Building designers and managers do think about people with different physical and psychological capabilities when they develop or maintain a space, although it may sometimes seem like they think that everyone who will ever need to stand up after sitting in the chairs they’ve selected is a svelte 20-something with extensive gymnastics training (and who is not wearing a skirt). You may not have thought a lot about how to make a space comfortable for people who are deaf or hard of hearing, but the people at Gallaudet University who developed DeafSpace have. As a result there are often clear or frosted glass panels in doors, so that people who can’t hear each other coming don’t hit each other with doors; the same goes for hallway intersections—when two long tubes meet at razor harp right angles and people don’t have any acoustic cues that others are near, they slam into each other. When at the point that hallways intersect there’s even a tiny “plaza” crashes fall dramatically. People who communicate via sign language have to stop sending messages to each other, so auto open doors make their lives much better. People who are looking at each others’ faces and hands as they walk can miss seeing that they’re approaching a stairwell or something else that they really should be paying attention to, so changing floor textures is a good idea, it lets people traveling know to “look out.” When people are reading lips, the difficulty factor goes up a lot when a face is backlit so facial features are not visible, when there’s lots of glare, and when it’s hard to pick out facial feature against the wall behind the person being watched because of its color, the pattern of wallpaper on it, or something similar (and lets be honest, most of us do read lips, at least some of the time). Designers and building managers long ago tumbled onto the fact that design elements that support the differently capable among us can make everyone feel better.
There’s also a science-based reason that building management teams and designer who happen to be around don’t spring into action when you start to complain about sounds, temperatures, etc. (There may also be many reasons why they do not do so that are not science-based.) It turns out our perceptions of our physical work environment change based on our mood of the moment, our feelings about the organization we work for, and our explanations for a situation—the more negative our mood, feelings about the organization, and explanations for a situation, the worse our assessments of our physical environments and all of the things that are part of it, what it sounds like in the offices, etc.

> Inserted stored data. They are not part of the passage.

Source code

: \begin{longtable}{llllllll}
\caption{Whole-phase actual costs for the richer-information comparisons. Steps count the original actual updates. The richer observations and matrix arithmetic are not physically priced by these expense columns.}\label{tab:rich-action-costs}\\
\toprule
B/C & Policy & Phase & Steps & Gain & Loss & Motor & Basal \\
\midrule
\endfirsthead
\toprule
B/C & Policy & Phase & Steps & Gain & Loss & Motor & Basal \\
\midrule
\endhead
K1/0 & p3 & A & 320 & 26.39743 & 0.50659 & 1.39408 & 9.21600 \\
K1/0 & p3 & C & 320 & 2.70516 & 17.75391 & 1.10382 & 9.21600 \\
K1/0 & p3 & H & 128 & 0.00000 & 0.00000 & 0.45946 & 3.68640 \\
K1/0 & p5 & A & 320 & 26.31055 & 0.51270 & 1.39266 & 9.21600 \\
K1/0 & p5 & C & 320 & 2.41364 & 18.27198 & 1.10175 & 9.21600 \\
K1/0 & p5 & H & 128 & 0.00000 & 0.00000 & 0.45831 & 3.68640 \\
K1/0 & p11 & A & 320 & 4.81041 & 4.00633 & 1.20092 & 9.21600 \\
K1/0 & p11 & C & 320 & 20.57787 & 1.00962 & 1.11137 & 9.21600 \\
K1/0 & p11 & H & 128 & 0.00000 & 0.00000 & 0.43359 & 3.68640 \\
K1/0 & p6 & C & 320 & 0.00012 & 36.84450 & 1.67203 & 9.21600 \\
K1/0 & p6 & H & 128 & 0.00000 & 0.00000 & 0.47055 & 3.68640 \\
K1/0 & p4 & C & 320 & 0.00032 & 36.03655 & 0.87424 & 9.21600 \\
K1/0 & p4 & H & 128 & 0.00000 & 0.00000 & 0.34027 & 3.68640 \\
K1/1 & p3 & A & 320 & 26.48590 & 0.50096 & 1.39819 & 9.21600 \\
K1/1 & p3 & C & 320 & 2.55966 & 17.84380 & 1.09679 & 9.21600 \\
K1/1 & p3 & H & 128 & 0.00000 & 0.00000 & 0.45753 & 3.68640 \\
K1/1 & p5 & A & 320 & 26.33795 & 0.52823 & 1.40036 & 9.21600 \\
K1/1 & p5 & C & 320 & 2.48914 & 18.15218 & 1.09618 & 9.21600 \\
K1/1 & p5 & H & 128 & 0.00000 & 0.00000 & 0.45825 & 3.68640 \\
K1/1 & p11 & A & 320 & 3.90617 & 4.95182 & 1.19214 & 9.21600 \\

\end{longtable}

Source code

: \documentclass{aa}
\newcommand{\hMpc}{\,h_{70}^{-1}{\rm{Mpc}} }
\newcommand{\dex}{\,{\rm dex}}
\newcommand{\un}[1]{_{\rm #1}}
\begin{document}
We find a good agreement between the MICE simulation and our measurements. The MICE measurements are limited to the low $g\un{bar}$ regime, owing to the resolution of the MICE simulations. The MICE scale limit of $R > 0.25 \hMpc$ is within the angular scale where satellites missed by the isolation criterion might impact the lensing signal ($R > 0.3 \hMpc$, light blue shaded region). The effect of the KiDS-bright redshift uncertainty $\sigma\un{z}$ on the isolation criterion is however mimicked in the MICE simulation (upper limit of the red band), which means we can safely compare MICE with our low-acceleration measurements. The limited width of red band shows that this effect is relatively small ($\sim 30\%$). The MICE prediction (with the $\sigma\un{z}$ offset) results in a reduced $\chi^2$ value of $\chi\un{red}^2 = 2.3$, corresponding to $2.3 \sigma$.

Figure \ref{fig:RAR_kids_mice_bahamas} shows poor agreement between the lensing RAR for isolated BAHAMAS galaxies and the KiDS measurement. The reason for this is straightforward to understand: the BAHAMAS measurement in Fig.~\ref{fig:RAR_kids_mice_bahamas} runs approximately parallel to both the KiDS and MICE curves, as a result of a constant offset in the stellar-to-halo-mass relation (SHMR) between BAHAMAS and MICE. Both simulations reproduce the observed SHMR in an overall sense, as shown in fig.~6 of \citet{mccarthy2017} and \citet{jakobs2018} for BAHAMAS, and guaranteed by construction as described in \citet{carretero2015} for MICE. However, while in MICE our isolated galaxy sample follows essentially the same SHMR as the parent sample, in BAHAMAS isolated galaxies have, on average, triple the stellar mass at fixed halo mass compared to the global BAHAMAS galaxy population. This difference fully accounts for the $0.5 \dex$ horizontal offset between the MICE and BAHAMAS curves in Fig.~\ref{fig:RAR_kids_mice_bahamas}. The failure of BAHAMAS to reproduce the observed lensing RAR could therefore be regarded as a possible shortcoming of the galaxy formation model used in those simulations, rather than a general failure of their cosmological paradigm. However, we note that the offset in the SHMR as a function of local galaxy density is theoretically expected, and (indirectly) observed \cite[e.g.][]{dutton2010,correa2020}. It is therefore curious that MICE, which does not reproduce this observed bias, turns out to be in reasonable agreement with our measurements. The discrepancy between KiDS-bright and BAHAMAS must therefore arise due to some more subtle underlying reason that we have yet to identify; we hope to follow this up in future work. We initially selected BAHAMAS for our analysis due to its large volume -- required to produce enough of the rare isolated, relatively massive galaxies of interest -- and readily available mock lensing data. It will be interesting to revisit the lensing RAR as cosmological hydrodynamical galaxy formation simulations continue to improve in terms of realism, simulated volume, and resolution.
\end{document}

So, if the people who actually have to fix whatever problem we bring to light just wait a few minutes the problem noted may very well evaporate. For example, whether we’re annoyed by people making noise in the offices depends on what we’re up to at the moment we hear the noise, our attitudes toward the people making the noise, if we think that there’s a need for whatever situation is producing the sound, whether all the noise seems useful, whether the noise was predictable and controllable, and finally our mood.
Perhaps the most important thing that designers and managers know about how we experience a space that people who aren’t designers/managers don’t know is that our perceptions of a situation often have a significant effect on how we think about where we are. For example, if we feel better about the non-physical environment related aspects of our job (workload, how interesting our work is, etc.), our opinions of its physical aspects get a boost up. The stressors that we experience in our offices also seem more extreme when we’re in a more negative mood; the glare is glare-ier, the noises noisier, etc.